Blick in die Zukunft: Ich prophezeie! Elektroautos werden die tödlichen Verkehrsunfälle drastisch ansteigen lassen und dazu führen, dass Gesetze erlassen werden, nach denen auf dem Dach des Autos ein Lautsprecher angebracht werden muß, der Motorgeräusche in hoher Lautstärke simuliert. Elektro-Rasenmäher, -sägen und -bohrhämmer werden die Suizidraten bei Männern in ungeahnte Höhen treiben und dazu führen, dass meine folgende Idee die Erfindung der Handies (deutsch: "Handy's" samt falschem Apostroph) in den Schatten stellen wird. Ich spreche von einer Art Wikinger-Helm (die Wikinger waren ja auch furchterregende Gestalten, die jede Menge Lärm veranstaltet haben), einem Helm also, der in Wirklichkeit ein technisch ausgefuchster Lärmgenerator ist. Der Helm enthält ein 5-Kanal Dolby Surround System samt Kopfhörer vom Allerfeinsten. Der Mäher, Säger oder Bohrer kann dann aus einer unüberschaubaren Liste von Soundeffekten jeweils genau denjenigen auswählen, nach dem er sich gerade fühlt.
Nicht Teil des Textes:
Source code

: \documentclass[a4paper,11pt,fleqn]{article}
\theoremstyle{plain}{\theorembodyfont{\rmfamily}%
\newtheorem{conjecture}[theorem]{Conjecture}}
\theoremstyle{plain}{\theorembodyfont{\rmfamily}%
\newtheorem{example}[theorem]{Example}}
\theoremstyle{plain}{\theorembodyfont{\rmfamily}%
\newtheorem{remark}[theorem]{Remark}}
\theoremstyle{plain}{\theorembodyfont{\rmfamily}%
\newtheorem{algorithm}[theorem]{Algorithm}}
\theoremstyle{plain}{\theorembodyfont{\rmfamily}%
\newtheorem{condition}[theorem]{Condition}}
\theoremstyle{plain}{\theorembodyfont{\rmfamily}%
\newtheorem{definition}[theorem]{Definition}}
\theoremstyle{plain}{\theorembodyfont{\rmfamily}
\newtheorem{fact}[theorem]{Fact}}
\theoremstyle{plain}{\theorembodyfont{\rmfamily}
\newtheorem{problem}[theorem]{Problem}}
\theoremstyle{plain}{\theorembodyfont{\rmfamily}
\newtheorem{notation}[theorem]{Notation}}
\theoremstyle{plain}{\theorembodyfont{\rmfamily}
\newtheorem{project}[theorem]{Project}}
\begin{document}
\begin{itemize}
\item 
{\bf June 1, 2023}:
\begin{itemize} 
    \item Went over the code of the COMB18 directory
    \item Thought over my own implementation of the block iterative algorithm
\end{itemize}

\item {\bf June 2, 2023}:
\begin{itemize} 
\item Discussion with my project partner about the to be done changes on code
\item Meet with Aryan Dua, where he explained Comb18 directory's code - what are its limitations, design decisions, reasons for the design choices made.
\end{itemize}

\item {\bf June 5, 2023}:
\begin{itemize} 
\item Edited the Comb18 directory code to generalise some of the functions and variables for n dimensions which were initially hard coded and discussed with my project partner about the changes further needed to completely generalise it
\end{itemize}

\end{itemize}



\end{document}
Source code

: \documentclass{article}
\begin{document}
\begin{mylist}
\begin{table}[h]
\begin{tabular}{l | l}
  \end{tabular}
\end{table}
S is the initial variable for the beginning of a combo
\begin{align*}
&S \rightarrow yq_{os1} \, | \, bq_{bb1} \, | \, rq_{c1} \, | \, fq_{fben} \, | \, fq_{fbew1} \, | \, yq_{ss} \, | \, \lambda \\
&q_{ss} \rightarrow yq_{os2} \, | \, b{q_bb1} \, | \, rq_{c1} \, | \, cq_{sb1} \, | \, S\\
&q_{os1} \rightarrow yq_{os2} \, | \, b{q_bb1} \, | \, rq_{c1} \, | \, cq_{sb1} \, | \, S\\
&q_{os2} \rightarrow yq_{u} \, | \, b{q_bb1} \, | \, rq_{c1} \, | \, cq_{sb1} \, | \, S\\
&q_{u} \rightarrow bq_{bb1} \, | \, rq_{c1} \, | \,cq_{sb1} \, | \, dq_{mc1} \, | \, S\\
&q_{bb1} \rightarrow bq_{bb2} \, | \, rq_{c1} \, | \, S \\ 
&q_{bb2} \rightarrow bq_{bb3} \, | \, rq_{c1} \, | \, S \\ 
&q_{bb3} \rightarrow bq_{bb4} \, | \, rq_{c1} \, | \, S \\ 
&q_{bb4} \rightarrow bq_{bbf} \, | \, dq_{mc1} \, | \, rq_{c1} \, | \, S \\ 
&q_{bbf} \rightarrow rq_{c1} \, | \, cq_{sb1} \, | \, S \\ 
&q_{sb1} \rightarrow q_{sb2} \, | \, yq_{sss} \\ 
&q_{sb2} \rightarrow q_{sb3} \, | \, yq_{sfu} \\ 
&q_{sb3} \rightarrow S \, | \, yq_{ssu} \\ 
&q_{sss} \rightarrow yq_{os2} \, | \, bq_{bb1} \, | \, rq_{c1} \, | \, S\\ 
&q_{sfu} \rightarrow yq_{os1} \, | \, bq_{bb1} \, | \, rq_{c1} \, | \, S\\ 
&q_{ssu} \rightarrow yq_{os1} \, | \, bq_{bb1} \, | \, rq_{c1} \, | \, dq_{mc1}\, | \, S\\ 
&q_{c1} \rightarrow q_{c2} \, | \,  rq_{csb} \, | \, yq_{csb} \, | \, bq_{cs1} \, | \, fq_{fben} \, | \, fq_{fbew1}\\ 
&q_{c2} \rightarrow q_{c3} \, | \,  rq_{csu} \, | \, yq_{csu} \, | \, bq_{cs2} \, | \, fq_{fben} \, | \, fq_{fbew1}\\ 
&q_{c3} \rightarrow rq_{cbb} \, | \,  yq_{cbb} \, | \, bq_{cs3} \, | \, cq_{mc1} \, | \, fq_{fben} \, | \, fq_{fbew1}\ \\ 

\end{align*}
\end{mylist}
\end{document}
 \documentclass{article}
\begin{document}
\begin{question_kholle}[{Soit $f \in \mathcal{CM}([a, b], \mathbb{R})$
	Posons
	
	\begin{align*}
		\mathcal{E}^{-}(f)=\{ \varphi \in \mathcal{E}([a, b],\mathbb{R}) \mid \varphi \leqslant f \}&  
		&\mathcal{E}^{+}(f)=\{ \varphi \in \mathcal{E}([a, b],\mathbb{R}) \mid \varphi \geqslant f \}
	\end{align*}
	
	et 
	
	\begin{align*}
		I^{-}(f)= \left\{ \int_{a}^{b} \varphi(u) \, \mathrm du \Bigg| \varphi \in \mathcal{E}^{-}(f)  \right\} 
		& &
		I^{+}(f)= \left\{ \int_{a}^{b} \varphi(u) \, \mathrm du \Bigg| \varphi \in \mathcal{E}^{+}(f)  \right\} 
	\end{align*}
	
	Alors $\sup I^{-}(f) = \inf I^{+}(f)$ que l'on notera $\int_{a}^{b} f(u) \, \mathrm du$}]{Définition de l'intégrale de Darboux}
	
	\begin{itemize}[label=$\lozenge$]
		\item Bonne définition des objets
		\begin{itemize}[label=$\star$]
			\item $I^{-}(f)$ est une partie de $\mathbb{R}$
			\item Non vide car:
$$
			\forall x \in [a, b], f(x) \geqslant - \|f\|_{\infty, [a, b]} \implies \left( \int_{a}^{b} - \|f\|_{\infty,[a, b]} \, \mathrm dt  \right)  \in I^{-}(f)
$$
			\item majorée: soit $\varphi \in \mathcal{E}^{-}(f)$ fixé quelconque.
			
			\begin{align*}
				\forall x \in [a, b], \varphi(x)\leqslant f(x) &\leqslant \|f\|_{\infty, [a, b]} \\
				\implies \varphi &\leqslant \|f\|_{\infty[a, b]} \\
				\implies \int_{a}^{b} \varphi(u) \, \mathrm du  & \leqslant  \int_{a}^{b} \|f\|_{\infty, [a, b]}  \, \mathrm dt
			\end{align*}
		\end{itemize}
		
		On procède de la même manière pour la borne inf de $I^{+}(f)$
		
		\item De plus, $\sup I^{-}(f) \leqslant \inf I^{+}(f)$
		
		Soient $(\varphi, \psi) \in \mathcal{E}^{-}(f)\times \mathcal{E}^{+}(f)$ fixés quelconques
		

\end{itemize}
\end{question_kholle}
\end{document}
Viele Frauen fühlen sich ja auch das eine Mal nach dieser Hose, ein andres Mal nach jenem Kleid. Was übrigens auch der Grund dafür ist, dass sie im Gegensatz zu mir nicht schon Wochen vorher für den Urlaub packen können, da sie ja heute nicht wissen können, wonach sie sich in zwei Wochen fühlen werden. Ich bin in diesem Punkt für Gleichberechtigung. Warum soll sich der Mann nicht auch heute nach dem Husqvarna Yard Pro 53-625 D* fühlen dürfen während ihm morgen vielleicht der Sinn nach dem TE 80-ATC AVR Combi hammer** aus dem Hause Hilti steht. Wer sich den Husqvarna Yard Pro 53-625 D oder den TE 80-ATC AVR Combi hammer nicht leisten kann oder will, der lädt einfach den entsprechenden Sound in den Wikinger-Helm und zieht in die Schlacht.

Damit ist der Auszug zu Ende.